• [WHAT YOU NEED TO DO]
Copy exactly the lines of the records below, and only those lines, beginning with the line that contains "build carries cuDF's" and ending with the line that contains "pre-registered. Their results".

• [RECORDS TO USE]
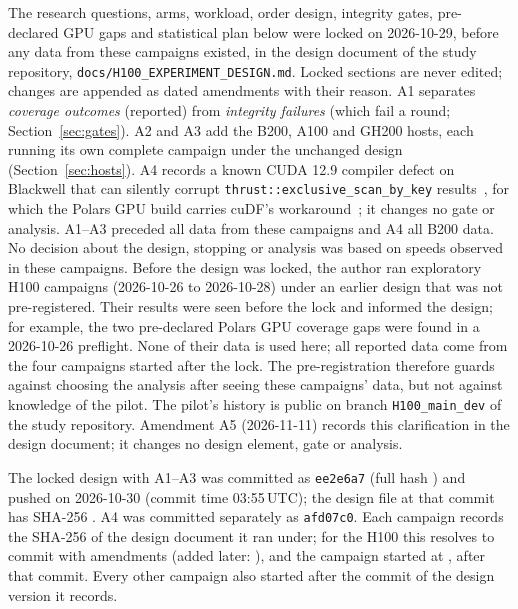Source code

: \documentclass[sigconf, nonacm]{acmart}
\begin{document}
The research questions, arms, workload, order design, integrity gates,
pre-declared GPU gaps and statistical plan below were locked on 2026-10-29,
before any data from these campaigns existed, in the design document of the study
repository, \texttt{docs/H100\_EXPERIMENT\_DESIGN.md}. Locked sections are never edited; changes are
appended as dated amendments with their reason. A1 separates \emph{coverage
outcomes} (reported) from \emph{integrity failures} (which fail a round;
Section~\ref{sec:gates}). A2 and A3 add the B200, A100 and GH200 hosts, each
running its own complete campaign under the unchanged design
(Section~\ref{sec:hosts}). A4 records a known CUDA 12.9 compiler defect on
Blackwell that can silently corrupt \texttt{thrust::exclusive\_scan\_by\_key}
results~\citep{cccl11167}, for which the Polars GPU build carries cuDF's
workaround~\citep{cudf23973}; it changes no gate or analysis. A1--A3 preceded
all data from these campaigns and A4 all B200 data. No decision about the
design, stopping or analysis was based on speeds observed in these campaigns.
Before the design was locked, the author ran exploratory H100 campaigns
(2026-10-26 to 2026-10-28) under an earlier design that was not
pre-registered. Their results were seen before the lock and informed the
design; for example, the two pre-declared Polars GPU coverage gaps were found
in a 2026-10-26 preflight. None of their data is used here; all reported data
come from the four campaigns started after the lock. The pre-registration
therefore guards against choosing the analysis after seeing these campaigns'
data, but not against knowledge of the pilot. The pilot's history is public on
branch \texttt{H100\_main\_dev} of the study repository. Amendment A5 (2026-11-11) records this
clarification in the design document; it changes no design element, gate or
analysis.

The locked design with A1--A3 was committed as \texttt{ee2e6a7} (full hash
\texttt{}) and pushed on
2026-10-30 (commit time 03:55\,UTC); the design file at that commit has SHA-256
\texttt{}.
A4 was committed separately as \texttt{afd07c0}. Each campaign records the
SHA-256 of the design document it ran under; for the H100 this resolves to
commit \texttt{} with 
amendments (added later: ), and the campaign
started at , after that commit. Every other
campaign also started after the commit of the design version it records.
\end{document}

• [SOLVED PROBLEM]
results~\citep{cccl11167}, for which the Polars GPU build carries cuDF's
workaround~\citep{cudf23973}; it changes no gate or analysis. A1--A3 preceded
all data from these campaigns and A4 all B200 data. No decision about the
design, stopping or analysis was based on speeds observed in these campaigns.
Before the design was locked, the author ran exploratory H100 campaigns
(2026-10-26 to 2026-10-28) under an earlier design that was not
pre-registered. Their results were seen before the lock and informed the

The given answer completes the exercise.